Currently I have the collector set up in AWS, all is fine and working. Now I was wondering if it was possible to validate a custom schema during the collection process? I have the following defined as a browser tracking event:
This sends the event to the collector fine (ends up in the good-data-bucket), however it prompts the following console error in the browser:
The URL to the JSON in the bucket is valid, and the data is also properly defined in the JSON:
“description”: “Pageview event data schema”,
“required”: [“campaign_id”, “customer_id”, “id”, “page”],
I was wondering if it’s possible to validate it using the S3 bucket or do I need to look for another solution?
All validation happens in the enrichment process (and downstream) rather than in the collector itself. In this instance you are sending through a HTTPS URI for the schema reference whereas the enricher will be expecting a Iglu URI instead. This Iglu URI will be resolved during enrichment using the Iglu resolver configuration which will point to your static S3 repository.
Thanks. So then could you explain what’s the purpose of the
schema attribute here in the
trackPageView? I already set up the enrichment process with schema validation successfully, and I know that all schema references need to be set up there as well.
Sure - so in this case the reference to the schema allows the enricher to validate the data against the instance of that schema.
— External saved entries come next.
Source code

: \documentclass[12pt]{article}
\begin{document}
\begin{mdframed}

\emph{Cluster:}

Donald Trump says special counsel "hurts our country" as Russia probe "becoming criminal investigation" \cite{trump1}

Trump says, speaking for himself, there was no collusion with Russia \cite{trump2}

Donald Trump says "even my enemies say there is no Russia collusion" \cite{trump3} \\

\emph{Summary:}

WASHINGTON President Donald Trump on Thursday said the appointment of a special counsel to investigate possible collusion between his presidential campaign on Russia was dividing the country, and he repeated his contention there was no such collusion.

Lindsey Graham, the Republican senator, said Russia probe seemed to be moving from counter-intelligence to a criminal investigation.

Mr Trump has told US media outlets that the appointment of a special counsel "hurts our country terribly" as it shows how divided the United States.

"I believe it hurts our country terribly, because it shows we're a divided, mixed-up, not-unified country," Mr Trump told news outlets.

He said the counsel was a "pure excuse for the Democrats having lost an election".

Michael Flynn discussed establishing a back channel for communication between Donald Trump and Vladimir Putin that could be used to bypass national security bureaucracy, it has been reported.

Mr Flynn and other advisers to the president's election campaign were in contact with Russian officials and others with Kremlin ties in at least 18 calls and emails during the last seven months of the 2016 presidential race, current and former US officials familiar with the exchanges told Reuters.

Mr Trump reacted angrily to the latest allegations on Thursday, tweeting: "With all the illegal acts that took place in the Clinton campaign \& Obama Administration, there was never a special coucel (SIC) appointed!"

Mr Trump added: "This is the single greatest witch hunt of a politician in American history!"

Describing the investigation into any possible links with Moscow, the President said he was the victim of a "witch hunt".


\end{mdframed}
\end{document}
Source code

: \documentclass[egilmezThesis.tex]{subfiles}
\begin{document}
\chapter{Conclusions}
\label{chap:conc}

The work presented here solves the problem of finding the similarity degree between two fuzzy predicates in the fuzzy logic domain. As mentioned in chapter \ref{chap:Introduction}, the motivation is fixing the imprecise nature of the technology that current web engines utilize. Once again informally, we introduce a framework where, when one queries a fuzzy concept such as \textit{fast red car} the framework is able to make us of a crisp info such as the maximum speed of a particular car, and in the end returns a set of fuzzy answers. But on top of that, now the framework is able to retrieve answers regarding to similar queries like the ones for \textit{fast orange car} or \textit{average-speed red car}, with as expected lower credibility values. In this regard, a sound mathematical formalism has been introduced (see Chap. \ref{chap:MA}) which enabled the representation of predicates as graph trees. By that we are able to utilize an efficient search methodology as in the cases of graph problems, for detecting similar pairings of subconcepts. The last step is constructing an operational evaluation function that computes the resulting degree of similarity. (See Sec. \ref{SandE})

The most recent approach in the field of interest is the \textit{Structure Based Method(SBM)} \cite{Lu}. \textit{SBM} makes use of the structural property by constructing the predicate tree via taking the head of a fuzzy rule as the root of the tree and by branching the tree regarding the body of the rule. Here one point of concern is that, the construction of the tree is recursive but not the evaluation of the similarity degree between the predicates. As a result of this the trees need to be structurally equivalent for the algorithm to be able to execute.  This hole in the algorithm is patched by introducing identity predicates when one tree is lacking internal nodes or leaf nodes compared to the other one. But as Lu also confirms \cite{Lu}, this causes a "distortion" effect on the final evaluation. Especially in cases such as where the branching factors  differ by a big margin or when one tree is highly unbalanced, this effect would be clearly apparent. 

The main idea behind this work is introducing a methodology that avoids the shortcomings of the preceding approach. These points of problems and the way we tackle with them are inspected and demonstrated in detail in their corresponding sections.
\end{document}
Without the reference Snowplow isn’t too sure how it should validate the data payload, so by specifying a URI which acts as a pointer (rather than sending the full schema with each event) it knows that this instance of the data should be validated against that specific schema. This URI isn’t used until enrichment time.
From a flow point of view this looks like
event (with data and schema references) => collector (no validation) => enricher (validation as part of Iglu client) => destination
The enricher uses an Iglu client to attempt to resolve the schema to a repository / location - so this is why a URI is used rather than a URL directly to the schema. This allows you to set different priorities, upload schemas to different repositories (public and private) as well as doing things like setting caching settings and permissions.